I'm trying to reduce one calculation in an iterative Successive Over-Relaxation procedure for a program I'm writing. The code that works does this calculation:
$$ s = \left\lfloor\frac{b + \left\lfloor\frac{2^{16}-1}{4}\right\rfloor}{\left\lfloor\frac{2^{16}}{4}\right\rfloor}\right\rfloor $$
Now, I think that the following two properties of floors/ceilings and modulus division hold up (or at least I couldn't find a contradicting set of inputs):
$$ \forall x\in\mathbb{N},y\in\mathbb{N}\left(\left\lfloor\frac{x-1}{y}\right\rfloor = \frac{x-y}{y} \leftrightarrow x\mod y = 0\right)\\ \forall x\in\mathbb{N},y\in\mathbb{N}\left(\left\lfloor\frac{x+y-1}{y}\right\rfloor=\left\lceil\frac{x}{y}\right\rceil\right) $$
So, according to the first property, because $2^{16}\mod4=0$, I can rewrite the above as:
$$ s=\left\lfloor\frac{b+\frac{2^{16}-4}{4}}{\left\lfloor\frac{2^{16}}{4}\right\rfloor}\right\rfloor = \left\lfloor\frac{b+\frac{2^{16}}{4}-1}{\left\lfloor\frac{2^{16}}{4}\right\rfloor}\right\rfloor $$
and since, again, $2^{16}\mod4=0$, it must be true that $\frac{2^{16}}{4}=\left\lfloor\frac{2^{16}}{4}\right\rfloor$, and so by the second property this can be re-written as:
$$ s=\left\lceil\frac{b}{\frac{2^{16}}{4}}\right\rceil = \left\lceil\frac{b}{2^{14}}\right\rceil $$
This usually gets me the right answer, but sometimes I get erroneous outputs, and I'm trying to eliminate this simplification of the original as the cause. Are those two properties really true? Or did I mess up in the actual simplification somewhere? Or is it actually fine and the flaw is probably elsewhere?
Bonus Question
Should those statements above be written as $\forall x\in\mathbb{N},y\in\mathbb{N}$ or $\forall(x,y)\in\mathbb{N}^2$? Or are those equivalent? I'll edit my question as appropriate/if needed according to any comments on the formatting.

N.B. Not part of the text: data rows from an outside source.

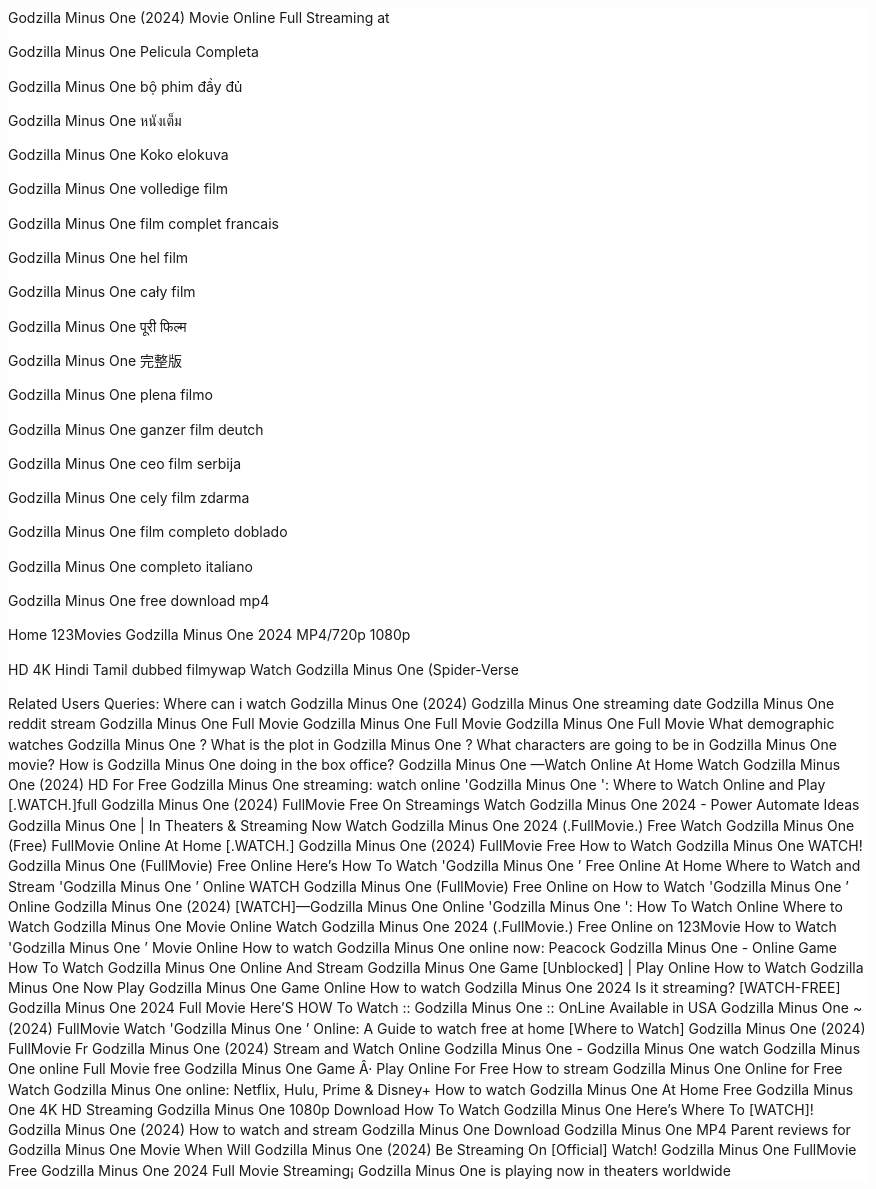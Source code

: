 Godzilla Minus One (2024) Movie Online Full Streaming at

Godzilla Minus One Pelicula Completa

Godzilla Minus One bộ phim đầy đủ

Godzilla Minus One หนังเต็ม

Godzilla Minus One Koko elokuva

Godzilla Minus One volledige film

Godzilla Minus One film complet francais

Godzilla Minus One hel film

Godzilla Minus One cały film

Godzilla Minus One पूरी फिल्म

Godzilla Minus One 完整版

Godzilla Minus One plena filmo

Godzilla Minus One ganzer film deutch

Godzilla Minus One ceo film serbija

Godzilla Minus One cely film zdarma

Godzilla Minus One film completo doblado

Godzilla Minus One completo italiano

Godzilla Minus One free download mp4

Home 123Movies Godzilla Minus One 2024 MP4/720p 1080p

HD 4K Hindi Tamil dubbed filmywap Watch Godzilla Minus One (Spider-Verse

Related Users Queries: Where can i watch Godzilla Minus One (2024) Godzilla Minus One streaming date Godzilla Minus One reddit stream Godzilla Minus One Full Movie Godzilla Minus One Full Movie Godzilla Minus One Full Movie What demographic watches Godzilla Minus One ? What is the plot in Godzilla Minus One ? What characters are going to be in Godzilla Minus One movie? How is Godzilla Minus One doing in the box office? Godzilla Minus One —Watch Online At Home Watch Godzilla Minus One (2024) HD For Free Godzilla Minus One streaming: watch online 'Godzilla Minus One ': Where to Watch Online and Play [.WATCH.]full Godzilla Minus One (2024) FullMovie Free On Streamings Watch Godzilla Minus One 2024 - Power Automate Ideas Godzilla Minus One | In Theaters & Streaming Now Watch Godzilla Minus One 2024 (.FullMovie.) Free Watch Godzilla Minus One (Free) FullMovie Online At Home [.WATCH.] Godzilla Minus One (2024) FullMovie Free How to Watch Godzilla Minus One WATCH! Godzilla Minus One (FullMovie) Free Online Here’s How To Watch 'Godzilla Minus One ’ Free Online At Home Where to Watch and Stream 'Godzilla Minus One ’ Online WATCH Godzilla Minus One (FullMovie) Free Online on How to Watch 'Godzilla Minus One ’ Online Godzilla Minus One (2024) [WATCH]—Godzilla Minus One Online 'Godzilla Minus One ': How To Watch Online Where to Watch Godzilla Minus One Movie Online Watch Godzilla Minus One 2024 (.FullMovie.) Free Online on 123Movie How to Watch 'Godzilla Minus One ’ Movie Online How to watch Godzilla Minus One online now: Peacock Godzilla Minus One - Online Game How To Watch Godzilla Minus One Online And Stream Godzilla Minus One Game [Unblocked] | Play Online How to Watch Godzilla Minus One Now Play Godzilla Minus One Game Online How to watch Godzilla Minus One 2024 Is it streaming? [WATCH-FREE] Godzilla Minus One 2024 Full Movie Here’S HOW To Watch :: Godzilla Minus One :: OnLine Available in USA Godzilla Minus One ~ (2024) FullMovie Watch 'Godzilla Minus One ’ Online: A Guide to watch free at home [Where to Watch] Godzilla Minus One (2024) FullMovie Fr Godzilla Minus One (2024) Stream and Watch Online Godzilla Minus One - Godzilla Minus One watch Godzilla Minus One online Full Movie free Godzilla Minus One Game Â· Play Online For Free How to stream Godzilla Minus One Online for Free Watch Godzilla Minus One online: Netflix, Hulu, Prime & Disney+ How to watch Godzilla Minus One At Home Free Godzilla Minus One 4K HD Streaming Godzilla Minus One 1080p Download How To Watch Godzilla Minus One Here’s Where To [WATCH]! Godzilla Minus One (2024) How to watch and stream Godzilla Minus One Download Godzilla Minus One MP4 Parent reviews for Godzilla Minus One Movie When Will Godzilla Minus One (2024) Be Streaming On [Official] Watch! Godzilla Minus One FullMovie Free Godzilla Minus One 2024 Full Movie Streaming¡ Godzilla Minus One is playing now in theaters worldwide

$\newcommand{\fl}[1]{\left\lfloor #1 \right\rfloor}$ $\newcommand{\ce}[1]{\left\lceil #1 \right\rceil}$
The first claim is correct, if you assume that $x \geq y$.
Proof of 1: For ($\implies$), $\frac{x-y}{y}$ must be an integer, so $x$ is a multiple of $y$, in other words $x \equiv 0 \ (\textrm{mod}\ y)$. For ($\impliedby$), note that $x=ky$, so $\frac{x-y}{y}=k-1$, and $\left\lfloor \frac{x - 1}{y} \right\rfloor = \left\lfloor k - \frac{1}{y} \right\rfloor = k - 1$ whenever $y$ is positive.
The second claim is also true. Proof:
Case 1: $\fl{\frac{x}{y}} = \frac{x}{y} = \ce{\frac{x}{y}}$. Since $0 < \frac{1}{y} < 1, \fl{\frac{x}{y}} - 1 < \frac{x}{y} - \frac{1}{y} < \ce{\frac{x}{y}}$, and so $\fl{\frac{x}{y} - \frac{1}{y}} + 1 = \ce{\frac{x}{y}}$.
Case 2: $\frac{x}{y} - \frac{1}{y} < \fl{\frac{x}{y}}$: Note that $\fl{\frac{x}{y}} \leq \frac{x}{y}$. Together with the assumption, this implies that $\fl{\frac{x}{y}} = \frac{x}{y}$, reducing to case 1.
Case 3: $\fl{\frac{x}{y}} \leq \frac{x}{y} - \frac{1}{y} < \frac{x}{y} < \ce{\frac{x}{y}}$: The result is obvious.
So I don't know what's wrong with your simulation. It should work fine.